• Your goal
Exactly the lines from the start of the data below through the line containing "number of pages)" must be returned, and no others.

+++ Dataset entries

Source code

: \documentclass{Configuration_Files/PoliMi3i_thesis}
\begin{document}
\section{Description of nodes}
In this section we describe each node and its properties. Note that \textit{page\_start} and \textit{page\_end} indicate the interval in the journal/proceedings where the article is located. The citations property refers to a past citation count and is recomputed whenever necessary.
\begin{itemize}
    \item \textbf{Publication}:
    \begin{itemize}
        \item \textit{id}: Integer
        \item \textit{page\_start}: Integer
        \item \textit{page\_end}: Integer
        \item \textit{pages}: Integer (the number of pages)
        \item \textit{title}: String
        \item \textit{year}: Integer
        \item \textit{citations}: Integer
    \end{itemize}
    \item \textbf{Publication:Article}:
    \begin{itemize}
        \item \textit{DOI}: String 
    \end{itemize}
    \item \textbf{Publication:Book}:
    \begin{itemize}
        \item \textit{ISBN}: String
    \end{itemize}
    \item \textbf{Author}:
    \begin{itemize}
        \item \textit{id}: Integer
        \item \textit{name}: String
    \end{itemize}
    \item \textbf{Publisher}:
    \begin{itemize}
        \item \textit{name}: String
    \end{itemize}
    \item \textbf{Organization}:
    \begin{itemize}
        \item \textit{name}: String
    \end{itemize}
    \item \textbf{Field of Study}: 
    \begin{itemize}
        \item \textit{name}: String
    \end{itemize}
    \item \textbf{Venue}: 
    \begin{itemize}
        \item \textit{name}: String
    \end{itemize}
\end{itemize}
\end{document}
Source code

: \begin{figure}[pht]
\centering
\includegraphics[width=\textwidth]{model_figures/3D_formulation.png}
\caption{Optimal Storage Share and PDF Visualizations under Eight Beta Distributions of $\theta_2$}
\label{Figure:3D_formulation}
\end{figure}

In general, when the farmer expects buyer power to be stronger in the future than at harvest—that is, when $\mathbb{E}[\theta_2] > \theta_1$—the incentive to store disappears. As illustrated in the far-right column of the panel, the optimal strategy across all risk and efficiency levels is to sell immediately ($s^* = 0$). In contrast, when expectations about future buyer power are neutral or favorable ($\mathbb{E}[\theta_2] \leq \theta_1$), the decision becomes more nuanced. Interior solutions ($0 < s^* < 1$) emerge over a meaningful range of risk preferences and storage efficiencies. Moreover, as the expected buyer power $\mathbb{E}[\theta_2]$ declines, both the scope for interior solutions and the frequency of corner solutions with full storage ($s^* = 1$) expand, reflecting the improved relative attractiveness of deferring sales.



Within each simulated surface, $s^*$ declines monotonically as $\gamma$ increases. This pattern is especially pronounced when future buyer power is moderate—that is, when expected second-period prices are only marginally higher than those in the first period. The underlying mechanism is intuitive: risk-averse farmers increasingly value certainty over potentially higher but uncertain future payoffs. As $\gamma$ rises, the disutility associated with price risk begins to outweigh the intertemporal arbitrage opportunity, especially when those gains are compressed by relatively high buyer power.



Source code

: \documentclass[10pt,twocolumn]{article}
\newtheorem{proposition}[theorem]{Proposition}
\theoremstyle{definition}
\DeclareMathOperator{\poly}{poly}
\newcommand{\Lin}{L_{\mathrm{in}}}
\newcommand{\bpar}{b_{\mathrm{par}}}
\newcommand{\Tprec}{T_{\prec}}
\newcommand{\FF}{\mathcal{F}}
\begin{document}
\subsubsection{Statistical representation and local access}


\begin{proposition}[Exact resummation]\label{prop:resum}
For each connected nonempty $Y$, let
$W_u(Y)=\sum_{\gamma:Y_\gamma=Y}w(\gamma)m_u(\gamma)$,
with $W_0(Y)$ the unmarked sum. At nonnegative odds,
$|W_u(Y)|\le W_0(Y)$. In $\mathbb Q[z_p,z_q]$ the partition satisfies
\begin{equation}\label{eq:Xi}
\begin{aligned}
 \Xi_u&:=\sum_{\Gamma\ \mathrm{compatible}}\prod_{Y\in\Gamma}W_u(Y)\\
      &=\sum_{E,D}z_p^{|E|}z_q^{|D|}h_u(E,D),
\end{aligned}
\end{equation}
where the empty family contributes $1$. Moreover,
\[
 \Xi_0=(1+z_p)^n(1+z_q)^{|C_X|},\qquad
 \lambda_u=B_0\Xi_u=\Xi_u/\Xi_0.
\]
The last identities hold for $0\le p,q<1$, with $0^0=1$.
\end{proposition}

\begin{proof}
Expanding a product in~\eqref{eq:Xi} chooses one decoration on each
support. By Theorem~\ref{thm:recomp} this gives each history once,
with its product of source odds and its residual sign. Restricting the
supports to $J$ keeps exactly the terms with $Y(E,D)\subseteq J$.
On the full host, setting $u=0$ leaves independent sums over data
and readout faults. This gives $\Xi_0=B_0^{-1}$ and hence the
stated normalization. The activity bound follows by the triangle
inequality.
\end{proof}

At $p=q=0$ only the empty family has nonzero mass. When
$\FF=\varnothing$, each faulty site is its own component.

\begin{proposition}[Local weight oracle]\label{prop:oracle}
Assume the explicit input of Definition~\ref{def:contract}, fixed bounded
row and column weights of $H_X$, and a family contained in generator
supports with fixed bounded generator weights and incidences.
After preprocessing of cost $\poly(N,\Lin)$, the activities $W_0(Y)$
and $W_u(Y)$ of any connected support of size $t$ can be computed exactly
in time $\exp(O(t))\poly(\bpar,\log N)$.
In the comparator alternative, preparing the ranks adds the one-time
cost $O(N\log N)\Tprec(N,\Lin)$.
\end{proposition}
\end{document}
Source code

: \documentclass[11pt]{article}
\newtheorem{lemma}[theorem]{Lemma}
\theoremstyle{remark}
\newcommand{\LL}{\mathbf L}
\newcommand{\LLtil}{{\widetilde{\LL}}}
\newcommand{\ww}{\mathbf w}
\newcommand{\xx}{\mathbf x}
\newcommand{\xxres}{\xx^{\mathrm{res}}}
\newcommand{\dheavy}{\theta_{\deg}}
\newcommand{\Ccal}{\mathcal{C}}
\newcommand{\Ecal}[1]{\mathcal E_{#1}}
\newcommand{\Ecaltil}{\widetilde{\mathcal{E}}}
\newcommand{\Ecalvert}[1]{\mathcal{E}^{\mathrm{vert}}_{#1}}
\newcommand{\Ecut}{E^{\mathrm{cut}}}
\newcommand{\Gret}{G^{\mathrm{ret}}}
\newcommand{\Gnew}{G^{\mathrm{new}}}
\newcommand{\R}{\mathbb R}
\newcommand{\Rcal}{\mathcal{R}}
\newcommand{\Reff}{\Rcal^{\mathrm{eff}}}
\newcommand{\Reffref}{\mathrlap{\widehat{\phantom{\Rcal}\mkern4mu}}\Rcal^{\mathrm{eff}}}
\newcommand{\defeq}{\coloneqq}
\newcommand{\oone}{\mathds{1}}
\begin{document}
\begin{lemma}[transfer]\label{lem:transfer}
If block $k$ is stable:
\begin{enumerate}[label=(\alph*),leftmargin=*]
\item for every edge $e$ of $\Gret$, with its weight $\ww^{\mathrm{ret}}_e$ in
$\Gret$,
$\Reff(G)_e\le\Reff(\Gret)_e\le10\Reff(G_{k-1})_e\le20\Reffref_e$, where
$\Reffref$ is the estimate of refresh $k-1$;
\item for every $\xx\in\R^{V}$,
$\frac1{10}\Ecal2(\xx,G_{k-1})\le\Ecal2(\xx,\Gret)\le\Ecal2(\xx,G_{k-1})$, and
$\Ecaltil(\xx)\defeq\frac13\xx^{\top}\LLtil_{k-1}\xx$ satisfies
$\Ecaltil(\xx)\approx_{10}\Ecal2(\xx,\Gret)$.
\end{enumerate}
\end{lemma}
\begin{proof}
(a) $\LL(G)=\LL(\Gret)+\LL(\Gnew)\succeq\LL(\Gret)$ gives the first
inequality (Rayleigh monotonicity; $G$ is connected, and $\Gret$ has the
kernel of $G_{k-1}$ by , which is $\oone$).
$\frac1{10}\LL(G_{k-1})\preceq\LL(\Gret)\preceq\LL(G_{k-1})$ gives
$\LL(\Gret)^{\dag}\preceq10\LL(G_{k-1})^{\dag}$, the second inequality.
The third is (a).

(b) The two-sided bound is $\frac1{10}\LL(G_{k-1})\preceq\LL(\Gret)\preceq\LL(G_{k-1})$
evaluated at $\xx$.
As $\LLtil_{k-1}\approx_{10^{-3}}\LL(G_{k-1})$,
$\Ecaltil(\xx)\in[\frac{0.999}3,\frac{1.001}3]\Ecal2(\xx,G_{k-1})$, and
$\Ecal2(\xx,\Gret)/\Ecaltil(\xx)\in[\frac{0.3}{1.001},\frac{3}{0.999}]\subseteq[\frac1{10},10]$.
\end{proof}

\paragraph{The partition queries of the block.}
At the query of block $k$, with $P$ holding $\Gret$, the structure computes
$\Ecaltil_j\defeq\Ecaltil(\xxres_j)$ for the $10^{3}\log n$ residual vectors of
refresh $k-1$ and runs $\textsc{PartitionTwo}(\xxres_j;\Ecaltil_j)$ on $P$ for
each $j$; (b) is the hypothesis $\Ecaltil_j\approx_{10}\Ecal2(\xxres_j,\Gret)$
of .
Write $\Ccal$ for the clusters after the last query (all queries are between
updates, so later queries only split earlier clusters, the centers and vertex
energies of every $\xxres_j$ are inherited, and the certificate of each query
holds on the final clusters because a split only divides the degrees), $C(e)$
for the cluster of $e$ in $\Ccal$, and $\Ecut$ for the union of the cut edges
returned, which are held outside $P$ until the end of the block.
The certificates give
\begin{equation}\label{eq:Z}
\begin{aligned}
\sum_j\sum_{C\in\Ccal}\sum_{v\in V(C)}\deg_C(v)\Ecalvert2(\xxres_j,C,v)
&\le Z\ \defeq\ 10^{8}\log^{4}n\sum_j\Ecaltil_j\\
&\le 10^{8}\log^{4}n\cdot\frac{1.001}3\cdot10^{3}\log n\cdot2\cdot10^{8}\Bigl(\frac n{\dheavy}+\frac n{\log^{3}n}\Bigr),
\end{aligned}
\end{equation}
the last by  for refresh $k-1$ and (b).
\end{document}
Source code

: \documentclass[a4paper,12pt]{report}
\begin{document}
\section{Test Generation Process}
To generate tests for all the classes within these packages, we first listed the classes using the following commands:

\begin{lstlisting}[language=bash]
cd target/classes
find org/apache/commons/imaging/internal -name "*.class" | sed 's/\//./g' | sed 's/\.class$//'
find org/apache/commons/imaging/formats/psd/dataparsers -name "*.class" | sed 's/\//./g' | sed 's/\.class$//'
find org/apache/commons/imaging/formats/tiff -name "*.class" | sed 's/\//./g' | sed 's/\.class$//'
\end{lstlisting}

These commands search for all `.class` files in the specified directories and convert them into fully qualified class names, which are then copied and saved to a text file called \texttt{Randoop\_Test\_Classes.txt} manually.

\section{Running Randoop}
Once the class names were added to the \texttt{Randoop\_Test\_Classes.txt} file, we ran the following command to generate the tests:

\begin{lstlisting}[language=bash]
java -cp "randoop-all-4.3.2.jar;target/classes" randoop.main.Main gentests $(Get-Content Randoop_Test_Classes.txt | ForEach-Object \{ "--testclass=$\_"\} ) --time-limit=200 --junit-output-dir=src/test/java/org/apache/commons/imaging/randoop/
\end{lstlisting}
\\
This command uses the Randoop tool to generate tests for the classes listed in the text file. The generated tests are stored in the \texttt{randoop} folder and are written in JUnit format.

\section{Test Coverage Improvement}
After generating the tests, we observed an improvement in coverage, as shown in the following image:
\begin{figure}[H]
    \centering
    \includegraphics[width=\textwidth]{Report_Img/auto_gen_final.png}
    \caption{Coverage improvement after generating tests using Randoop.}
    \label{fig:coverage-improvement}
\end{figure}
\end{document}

++++++

• Solution
Source code

: \documentclass{Configuration_Files/PoliMi3i_thesis}
\begin{document}
\section{Description of nodes}
In this section we describe each node and its properties. Note that \textit{page\_start} and \textit{page\_end} indicate the interval in the journal/proceedings where the article is located. The citations property refers to a past citation count and is recomputed whenever necessary.
\begin{itemize}
    \item \textbf{Publication}:
    \begin{itemize}
        \item \textit{id}: Integer
        \item \textit{page\_start}: Integer
        \item \textit{page\_end}: Integer
        \item \textit{pages}: Integer (the number of pages)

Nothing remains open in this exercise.